======== DATA

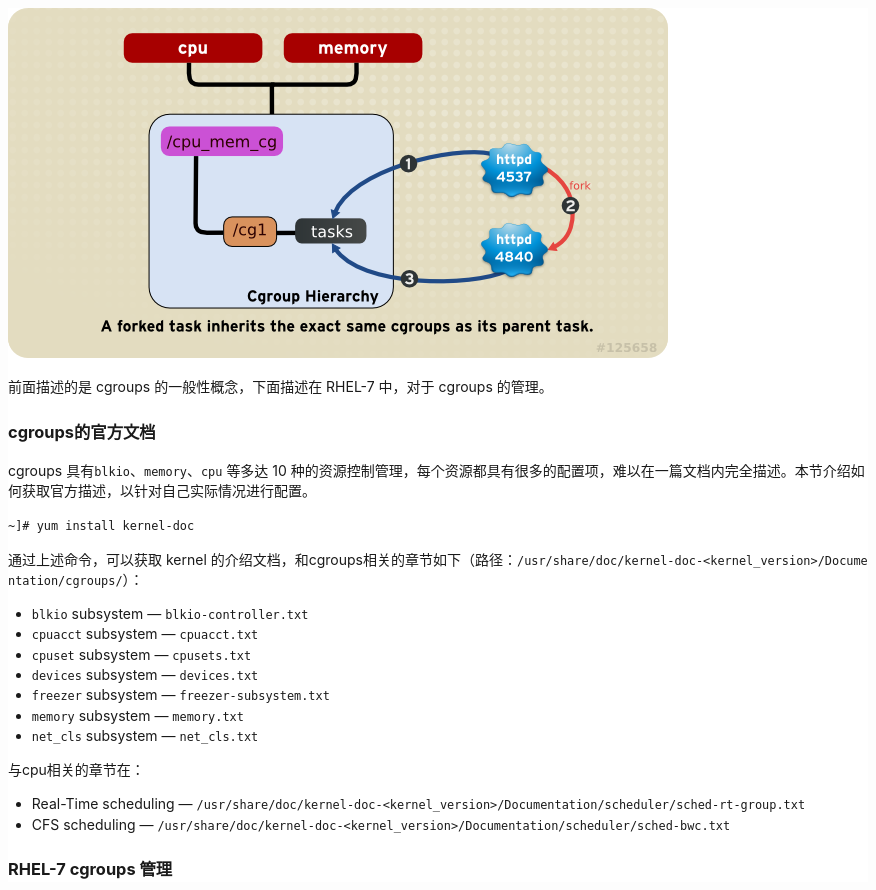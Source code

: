 ![Rule 4—The numbered bullets represent a time sequence in which the task forks.](images/RMG-rule4.png)

前面描述的是 cgroups 的一般性概念，下面描述在 RHEL-7 中，对于 cgroups 的管理。



### cgroups的官方文档

cgroups 具有`blkio`、`memory`、`cpu` 等多达 10 种的资源控制管理，每个资源都具有很多的配置项，难以在一篇文档内完全描述。本节介绍如何获取官方描述，以针对自己实际情况进行配置。

```txt
~]# yum install kernel-doc
```

通过上述命令，可以获取 kernel 的介绍文档，和cgroups相关的章节如下（路径：`/usr/share/doc/kernel-doc-<kernel_version>/Documentation/cgroups/`）：

- `blkio` subsystem — `blkio-controller.txt`
- `cpuacct` subsystem — `cpuacct.txt`
- `cpuset` subsystem — `cpusets.txt`
- `devices` subsystem — `devices.txt`
- `freezer` subsystem — `freezer-subsystem.txt`
- `memory` subsystem — `memory.txt`
- `net_cls` subsystem — `net_cls.txt`



与cpu相关的章节在：

- Real-Time scheduling — `/usr/share/doc/kernel-doc-<kernel_version>/Documentation/scheduler/sched-rt-group.txt`
- CFS scheduling — `/usr/share/doc/kernel-doc-<kernel_version>/Documentation/scheduler/sched-bwc.txt`



### RHEL-7 cgroups 管理
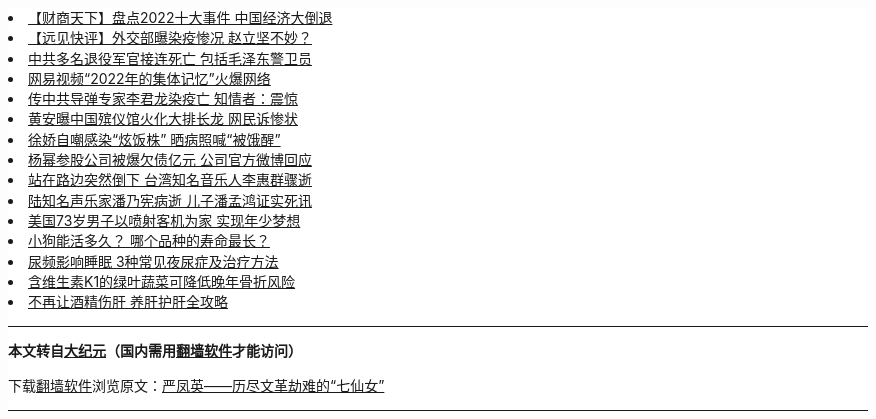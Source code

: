<li><a href="https://github.com/19920513/djy/blob/master/gb/22/12/30/n13895368.md#1">【财商天下】盘点2022十大事件 中国经济大倒退</a></li>
<li><a href="https://github.com/19920513/djy/blob/master/gb/22/12/31/n13895840.md#1">【远见快评】外交部曝染疫惨况 赵立坚不妙？</a></li>
<li><a href="https://github.com/19920513/djy/blob/master/gb/22/12/29/n13893987.md#1">中共多名退役军官接连死亡 包括毛泽东警卫员</a></li>
<li><a href="https://github.com/19920513/djy/blob/master/gb/22/12/29/n13894498.md#1">网易视频“2022年的集体记忆”火爆网络</a></li>
<li><a href="https://github.com/19920513/djy/blob/master/gb/22/12/29/n13893955.md#1">传中共导弹专家李君龙染疫亡 知情者：震惊</a></li>
<li><a href="https://github.com/19920513/djy/blob/master/gb/22/12/30/n13894733.md#1">黄安曝中国殡仪馆火化大排长龙 网民诉惨状</a></li>
<li><a href="https://github.com/19920513/djy/blob/master/gb/22/12/28/n13893835.md#1">徐娇自嘲感染“炫饭株” 晒病照喊“被饿醒”</a></li>
<li><a href="https://github.com/19920513/djy/blob/master/gb/22/12/29/n13894649.md#1">杨幂参股公司被爆欠债亿元 公司官方微博回应</a></li>
<li><a href="https://github.com/19920513/djy/blob/master/gb/22/12/29/n13894614.md#1">站在路边突然倒下 台湾知名音乐人李惠群骤逝</a></li>
<li><a href="https://github.com/19920513/djy/blob/master/gb/22/12/28/n13893867.md#1">陆知名声乐家潘乃宪病逝 儿子潘孟鸿证实死讯</a></li>
<li><a href="https://github.com/19920513/djy/blob/master/gb/22/12/29/n13894250.md#1">美国73岁男子以喷射客机为家 实现年少梦想</a></li>
<li><a href="https://github.com/19920513/djy/blob/master/gb/22/12/28/n13893287.md#1">小狗能活多久？ 哪个品种的寿命最长？</a></li>
<li><a href="https://github.com/19920513/djy/blob/master/gb/22/12/28/n13893675.md#1">尿频影响睡眠 3种常见夜尿症及治疗方法</a></li>
<li><a href="https://github.com/19920513/djy/blob/master/gb/22/12/29/n13894434.md#1">含维生素K1的绿叶蔬菜可降低晚年骨折风险</a></li>
<li><a href="https://github.com/19920513/djy/blob/master/gb/22/12/12/n13883334.md#1">不再让酒精伤肝 养肝护肝全攻略</a></li>
<hr>

<strong>本文转自<a href="https://www.epochtimes.com">大纪元</a>（国内需用<a href="https://github.com/19920513/www/blob/master/README.md#8">翻墙软件</a>才能访问）</strong><p>下载<a href="https://github.com/19920513/www/blob/master/README.md#8">翻墙软件</a>浏览原文：<a href="https://www.epochtimes.com/gb/17/2/3/n8774269.htm">严凤英——历尽文革劫难的“七仙女”</a></p><hr>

================

* PROBLEM TO WORK ON
If a line in the records above contains the word "RHEL", copy it.

* OUTPUT OF THE EXERCISE
前面描述的是 cgroups 的一般性概念，下面描述在 RHEL-7 中，对于 cgroups 的管理。
### RHEL-7 cgroups 管理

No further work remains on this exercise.